Roussette I really wonder what the actual consquences for Brock will be. He's from an affluent white middle-class family who have enough social pull and influence that 39 family friends and contacts were persuaded to write letters of support, despite knowing the details of the crime.
Examples here:
www.theguardian.com/us-news/2016/jun/07/stanford-sexual-assault-letters-brock-turner-judge
Leslie Rasmussen's is the most infamous piece of victim-blaming, and his father's the most unthinkably awful (20 minutes' action; lost his appetite, etc) but the rest of them all follow the same line of reasoning: I am a nice, respectable person > Brock is someone I know, from another nice, respectable family > I would never condone rape --> therefore Brock cannot be a rapist.
This has all been a misunderstanding. An accident. A cruel example of political correctness. This 'mistake', these 'events', 'a few bad decisions' I don't think anybody, at any point in the statements, can bring themselves to use the word 'assault', let alone mention the specifics have 'shattered' Brock. He is 'terrified and traumatised'. Being put in prison could 'dwindle the fire in his heart'.
Brock is the only person being held accountable for the actions of other irresonsible adults. (his grandparents)
I will forever believe that he of all people would never do something like that. (classmate)
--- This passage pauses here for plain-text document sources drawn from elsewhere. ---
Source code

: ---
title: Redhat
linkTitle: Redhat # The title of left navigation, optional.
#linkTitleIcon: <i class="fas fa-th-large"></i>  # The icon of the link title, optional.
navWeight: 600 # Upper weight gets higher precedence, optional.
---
This is completely different from a woman getting kidnapped and raped as she is walking to her car in a parking lot. (Leslie Rasmussen)
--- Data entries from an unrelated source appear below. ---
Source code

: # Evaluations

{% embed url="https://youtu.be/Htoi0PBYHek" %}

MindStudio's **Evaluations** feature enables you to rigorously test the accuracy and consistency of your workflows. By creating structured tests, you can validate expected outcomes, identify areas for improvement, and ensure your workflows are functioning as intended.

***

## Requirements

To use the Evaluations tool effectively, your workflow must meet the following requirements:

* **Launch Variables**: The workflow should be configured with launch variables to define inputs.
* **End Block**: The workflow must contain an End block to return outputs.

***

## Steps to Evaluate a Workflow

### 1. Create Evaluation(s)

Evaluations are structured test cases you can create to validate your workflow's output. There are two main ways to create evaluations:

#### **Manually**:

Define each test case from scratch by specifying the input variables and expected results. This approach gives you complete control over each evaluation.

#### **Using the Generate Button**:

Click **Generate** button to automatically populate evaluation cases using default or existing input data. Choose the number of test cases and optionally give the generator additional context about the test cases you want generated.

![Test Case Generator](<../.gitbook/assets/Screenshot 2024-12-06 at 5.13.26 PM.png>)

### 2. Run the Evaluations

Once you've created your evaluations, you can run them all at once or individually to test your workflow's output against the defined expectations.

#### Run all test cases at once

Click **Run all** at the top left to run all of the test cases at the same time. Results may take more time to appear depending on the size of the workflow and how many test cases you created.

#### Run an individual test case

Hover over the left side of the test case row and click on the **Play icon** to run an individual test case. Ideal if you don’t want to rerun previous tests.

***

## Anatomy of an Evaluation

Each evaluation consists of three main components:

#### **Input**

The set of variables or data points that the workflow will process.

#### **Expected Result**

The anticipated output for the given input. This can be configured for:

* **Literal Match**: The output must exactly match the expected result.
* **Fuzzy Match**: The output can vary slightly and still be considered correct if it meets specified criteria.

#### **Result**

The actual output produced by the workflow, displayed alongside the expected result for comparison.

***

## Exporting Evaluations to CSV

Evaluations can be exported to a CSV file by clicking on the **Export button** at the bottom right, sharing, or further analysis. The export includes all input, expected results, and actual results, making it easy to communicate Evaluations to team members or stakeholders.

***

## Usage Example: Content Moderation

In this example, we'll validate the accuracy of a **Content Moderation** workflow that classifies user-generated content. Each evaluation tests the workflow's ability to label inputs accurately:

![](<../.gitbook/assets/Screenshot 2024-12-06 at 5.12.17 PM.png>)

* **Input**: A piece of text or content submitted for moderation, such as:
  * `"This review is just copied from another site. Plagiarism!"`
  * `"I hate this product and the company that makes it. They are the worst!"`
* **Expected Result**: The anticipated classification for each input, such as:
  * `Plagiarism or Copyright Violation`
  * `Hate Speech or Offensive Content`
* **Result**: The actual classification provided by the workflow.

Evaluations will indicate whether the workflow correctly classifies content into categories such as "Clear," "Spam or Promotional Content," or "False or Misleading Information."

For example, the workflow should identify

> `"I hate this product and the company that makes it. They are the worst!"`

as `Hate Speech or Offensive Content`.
He's completely surrounded by friends and family who a) refuse to believe this was rape or assault, b) refuse to believe he did anything at all, and c) focus purely on the terrible emotional effect it's had on him.
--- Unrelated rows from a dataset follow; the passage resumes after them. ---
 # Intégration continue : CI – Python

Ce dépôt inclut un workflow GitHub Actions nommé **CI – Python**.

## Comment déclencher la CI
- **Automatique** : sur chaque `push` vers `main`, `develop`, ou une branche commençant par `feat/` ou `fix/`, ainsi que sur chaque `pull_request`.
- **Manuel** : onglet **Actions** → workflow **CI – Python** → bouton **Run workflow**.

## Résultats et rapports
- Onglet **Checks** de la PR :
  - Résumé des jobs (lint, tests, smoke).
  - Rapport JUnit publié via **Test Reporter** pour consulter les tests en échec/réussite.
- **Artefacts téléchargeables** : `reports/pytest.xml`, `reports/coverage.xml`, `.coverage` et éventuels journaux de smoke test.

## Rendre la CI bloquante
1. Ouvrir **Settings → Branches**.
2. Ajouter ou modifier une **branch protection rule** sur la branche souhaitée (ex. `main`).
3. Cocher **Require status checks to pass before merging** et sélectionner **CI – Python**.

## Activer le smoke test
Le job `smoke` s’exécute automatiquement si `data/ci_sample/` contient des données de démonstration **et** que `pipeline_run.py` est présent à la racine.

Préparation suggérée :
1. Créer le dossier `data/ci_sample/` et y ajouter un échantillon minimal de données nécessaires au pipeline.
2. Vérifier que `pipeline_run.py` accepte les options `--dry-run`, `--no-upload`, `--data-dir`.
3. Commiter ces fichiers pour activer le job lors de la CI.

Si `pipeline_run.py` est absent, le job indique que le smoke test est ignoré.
I suspect that Brock will now lead a quieter, less outwardly successful life than he anticipated -- but that he will still exist within the comfortable bubble perpetuated by these people. Some family friend will give him a job. He will never be short of money. He won't be socially ostacised. He'll get out of jail and these people will be lining up to comfort him about his ordeal.
If you read Leslie Rasmussen's statement about the outrage her original testimony caused, there's very, very little sense that the public outcry has actually altered her thinking. Again, it's all a (wilful) misunderstanding:
I understand that this appeal has now provided an opportunity for people to misconstrue my ideas into a distortion that suggests I sympathize with sex offenses and those who commit them or that I blame the victim involved.
And it's also painfully self-involved:
Now, my choices to defer college to write and play music, to finally introduce 10 years of hard work to a national audience while working consistently and intentionally on my own personal and professional integrity, has led to an uproar of judgement and hatred unleashed on me, my band and my family."
www.brooklynvegan.com/northside-cuts-band-good-english-connected-to-brock-turner-rape-case/
To these individuals, a few people saying what Brock did was unacceptable would not be enough, but millions of people saying it's unacceptable is a crazy, social-media-obsessed, hateful mob. There's nothing we can say to change their minds.
I wouldn't be surpised if, over the next few days, the media will need to find a new angle to keep the story running, and it becomes more about 'internet shaming', disproportionate public responses, mass hysteria etc, with Brock, his family and the other people who wrote testimonials portrayed as victims.
Or the defence angle, which is basically that the college culture of alcohol and promiscuity made him do it (pitifully reminiscent of Chicago: Roxy Hart blaming 'too much jazz and liquor'), will get picked up, and we can all enjoy some neo-Puritan lectures.
It's great to see the majority response has been 'this is appalling' -- but I don't think it's changed any of the people involved, and I expect a backlash soon.